Fringe preview night presents a panoply digest of short-form entertainment over the next 11 days

The applause that greeted a line in Mayor Joe Hogsett's short speech to the IndyFringe Festival's Preview Night audience seemed to have topical resonance.

Mayor Joe Hogsett put an official seal of approval on FringeFest.
In any given year, his words would have been applicable to what the festival is all about. But in 2017, after the mayor had extolled "the performances and talent it attracts," he praised the annual performing-arts bash for "the diversity and inclusion it welcomes and lifts up." Yes!

To mark the start of the festival with two-minute pitches by 50 acts, Hogsett then read excerpts from the mayoral proclamation designating Aug. 16, 2017, as Indianapolis Theatre Fringe Festival Day in Indianapolis.

Certainly a large crowd gathered in the Athenaeum Theatre knew that the honor is rooted in the open-ended mission of the Fringe, which enters its 13th annual season today, continuing through Aug. 27 on eight stages on and around Massachusetts Avenue.

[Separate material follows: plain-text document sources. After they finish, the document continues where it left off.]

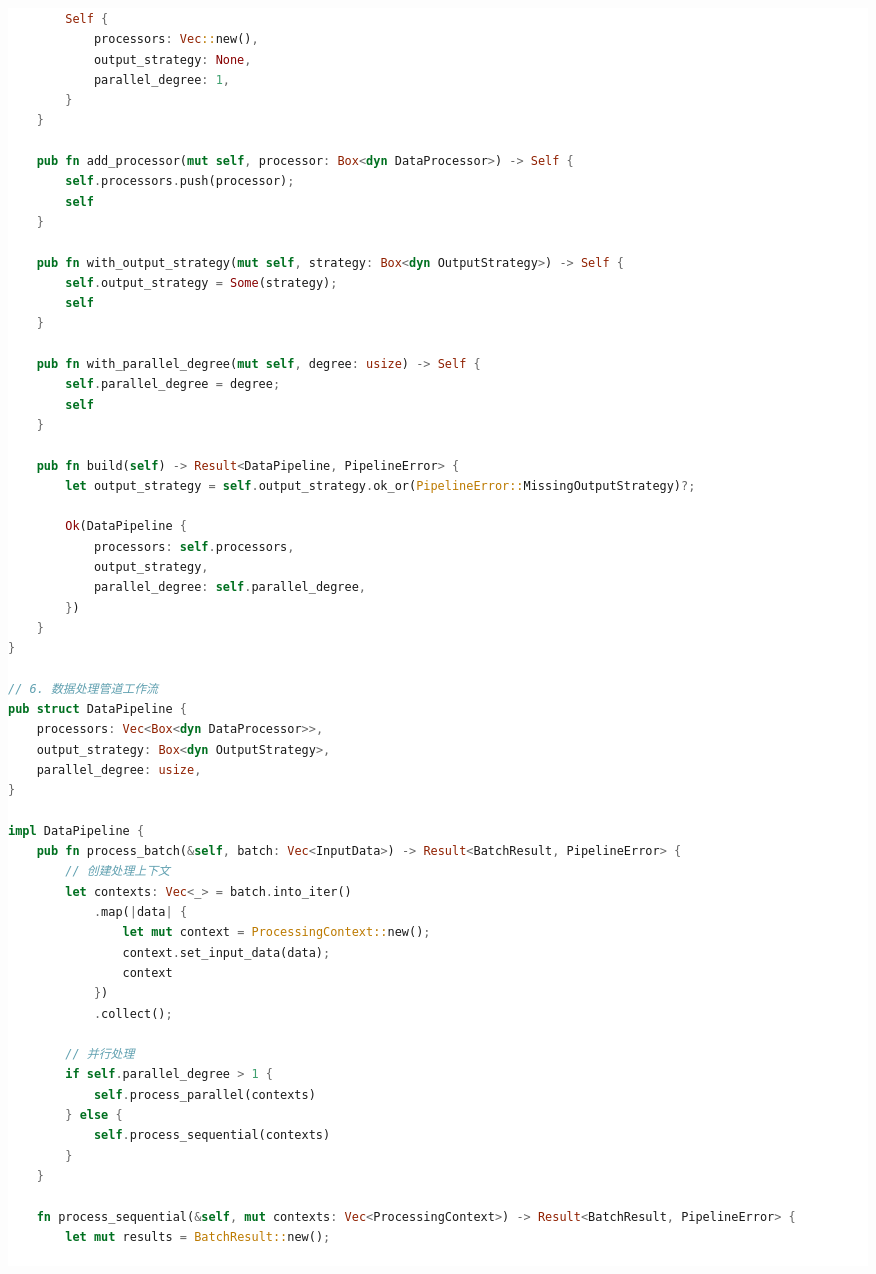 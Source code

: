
 ```rust
        Self {
            processors: Vec::new(),
            output_strategy: None,
            parallel_degree: 1,
        }
    }
    
    pub fn add_processor(mut self, processor: Box<dyn DataProcessor>) -> Self {
        self.processors.push(processor);
        self
    }
    
    pub fn with_output_strategy(mut self, strategy: Box<dyn OutputStrategy>) -> Self {
        self.output_strategy = Some(strategy);
        self
    }
    
    pub fn with_parallel_degree(mut self, degree: usize) -> Self {
        self.parallel_degree = degree;
        self
    }
    
    pub fn build(self) -> Result<DataPipeline, PipelineError> {
        let output_strategy = self.output_strategy.ok_or(PipelineError::MissingOutputStrategy)?;
        
        Ok(DataPipeline {
            processors: self.processors,
            output_strategy,
            parallel_degree: self.parallel_degree,
        })
    }
}

// 6. 数据处理管道工作流
pub struct DataPipeline {
    processors: Vec<Box<dyn DataProcessor>>,
    output_strategy: Box<dyn OutputStrategy>,
    parallel_degree: usize,
}

impl DataPipeline {
    pub fn process_batch(&self, batch: Vec<InputData>) -> Result<BatchResult, PipelineError> {
        // 创建处理上下文
        let contexts: Vec<_> = batch.into_iter()
            .map(|data| {
                let mut context = ProcessingContext::new();
                context.set_input_data(data);
                context
            })
            .collect();
            
        // 并行处理
        if self.parallel_degree > 1 {
            self.process_parallel(contexts)
        } else {
            self.process_sequential(contexts)
        }
    }
    
    fn process_sequential(&self, mut contexts: Vec<ProcessingContext>) -> Result<BatchResult, PipelineError> {
        let mut results = BatchResult::new();
        
```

And while it's always possible to point to ways any artistic project could inject even more diversity into what it offers the public, IndyFringe is establishing a solid record. For one thing, it has cultivated two mini-festivals during the regular season to promote female and black playwrights, respectively: DivaFest and OnyxFest.

The range of presentations Wednesday evening was immense. Many were excerpts — scenes, songs, anecdotes, jokes, vignettes — from shows that specialize in those things. The idea was to whet the appetite for admission to the full 45-minute to 1-hour performance, most of them available six times between today and a week from Sunday.

In contrast, the choice to talk about their shows was perhaps provoked by the artists' sense that no two-minute excerpt could do justice to them. A pair of agile, improvisational clowns kept performers within the 2-minute limit and chased erring artists gently but firmly offstage.

Jill Ditmire and George Wallace acted as hosts for the parade of performers, with cameo appearances that included a charming duo team of Indianapolis City-County Council members: Zach Adamson and Jeff Miller. They would have been an example of smooth-working bipartisanship if not for technical difficulties with the soundtrack meant to accompany their Bad Lip Reading-style collection of "real" lyrics behind a few popular recordings.

Like many attendees, my response to the parade of pitches was all over the place. Some choices I made in advance are now tinged with qualms or even regret. Some things I had passed over now look to me like must-sees. Other wham-bam presentations left me in a vast "meh" area.

That's part of the fun of the Fringefest: no hunches are set in stone, but at least bets you place on shows that will please you are more likely to pay off than any given lottery. Sure, you pay a little more to place those bets, but the rewards are more probable.

So: Happy Fringing (or should that be "Fringeing," so it doesn't rhyme with "ringing"?)!